Work task: Scan the entries below, and for each line that includes the word "analysis", make a copy.

Input:

===

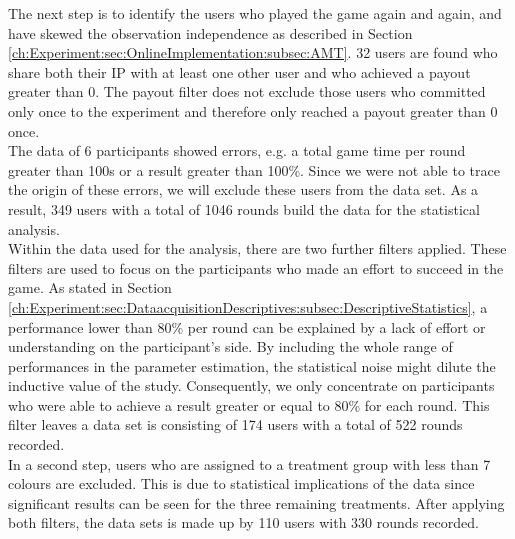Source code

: The next step is to identify the users who played the game again and again, and have skewed the observation independence as described in Section \ref{ch:Experiment:sec:OnlineImplementation:subsec:AMT}. 32 users are found who share both their IP with at least one other user and who achieved a payout greater than 0. The payout filter does not exclude those users who committed only once to the experiment and therefore only reached a payout greater than 0 once. \\
The data of 6 participants showed errors, e.g. a total game time per round greater than 100s or a result greater than 100\%. Since we were not able to trace the origin of these errors, we will exclude these users from the data set.
As a result, 349 users with a total of 1046 rounds build the data for the statistical analysis.\\
Within the data used for the analysis, there are two further filters applied.
These filters are used to focus on the participants who made an effort to succeed in the game. As stated in Section \ref{ch:Experiment:sec:DataacquisitionDescriptives:subsec:DescriptiveStatistics}, a performance lower than 80\% per round can be explained by a lack of effort or understanding on the participant's side. By including the whole range of performances in the parameter estimation, the statistical noise might dilute the inductive value of the study. Consequently, we only concentrate on participants who were able to achieve a result greater or equal to 80\% for each round. This filter leaves a data set is consisting of 174 users with a total of 522 rounds recorded.\\
In a second step, users who are assigned to a treatment group with less than 7 colours are excluded. This is due to statistical implications of the data since significant results can be seen for the three remaining treatments. After applying both filters, the data sets is made up by 110 users with 330 rounds recorded.
%
%
%
%
%
%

===

Response area:
As a result, 349 users with a total of 1046 rounds build the data for the statistical analysis.\\
Within the data used for the analysis, there are two further filters applied.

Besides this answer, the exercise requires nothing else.